Testing the Randomized OOS (Part 4)
Posted by Mark on February 7, 2019 at 07:33 | Last modified: June 15, 2020 10:50I ran into a snafu last time in trying to think through validation of Randomized OOS. Today, let’s try to get back to basics.
The argument for Randomized OOS seems strong as a test of OOS robustness for different market environments. By analyzing where the original backtest fits within the simulated distribution (DV #1), I should be able to get a sense of how fair the OOS period is and whether it contributes positively or negatively to OOS results. Also, if all simulations are above zero (DV #2) then I feel more confident this strategy is likely to be profitable during the time period studied.
In the same breath, Randomized OOS is a reflection of IS results. The better IS performance, the greater the chance for better scores on DV #1 and DV #2. I could look at the total equity curve and separately evaluate IS vs. OOS, but I think the stress test may portray this more clearly.
To make for a viable strategy, I want the actual backtested OOS equity to be in the lower 2/3 of the simulated distribution and a Yes on DV #2. I also want to see decent IS performance, but the latter is probably redundant if I am looking at Randomized OOS. My study, then, is to determine whether strategies that pass Randomized OOS are more likely to go on to produce profitable results in the future (similar to this third paragraph).
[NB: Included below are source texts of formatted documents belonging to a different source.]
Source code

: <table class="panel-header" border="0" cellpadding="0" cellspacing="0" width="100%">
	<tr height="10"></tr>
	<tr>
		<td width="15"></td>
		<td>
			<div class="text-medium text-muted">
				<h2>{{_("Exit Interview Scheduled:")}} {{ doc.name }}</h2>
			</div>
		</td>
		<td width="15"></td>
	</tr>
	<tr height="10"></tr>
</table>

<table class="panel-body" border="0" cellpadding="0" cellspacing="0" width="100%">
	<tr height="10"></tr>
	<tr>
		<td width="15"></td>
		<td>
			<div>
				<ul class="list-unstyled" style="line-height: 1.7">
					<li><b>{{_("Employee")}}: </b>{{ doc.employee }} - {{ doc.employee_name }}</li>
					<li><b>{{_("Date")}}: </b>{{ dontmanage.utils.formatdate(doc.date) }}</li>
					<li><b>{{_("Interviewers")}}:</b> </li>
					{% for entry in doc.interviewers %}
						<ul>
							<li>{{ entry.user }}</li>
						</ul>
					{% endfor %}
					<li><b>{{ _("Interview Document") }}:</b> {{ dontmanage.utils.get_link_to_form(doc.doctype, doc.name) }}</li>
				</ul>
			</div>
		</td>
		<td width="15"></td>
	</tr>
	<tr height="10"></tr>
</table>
Perhaps the highest-level study I can do with the software is to build the best strategies and see what percentage proceed to do well* afterward. Since the software builds strategies based on IS results, I could save time by testing on IS and looking to see what percentage of best strategies do well OOS. This could serve as a benchmark for what percentage of best strategies that also meet stress testing criteria go on to do well. The big challenge is to find strategies that pass the stress tests. This is also the most time-consuming activity.
The latter process, though, is probably already shortened now that I have rejected the Noise Test. Related future studies include exploration of the merits of MC simulation and MC drawdown.
* — Operational definition required. “Do well” could mean positive PNL or
some minimal score on other fitness functions.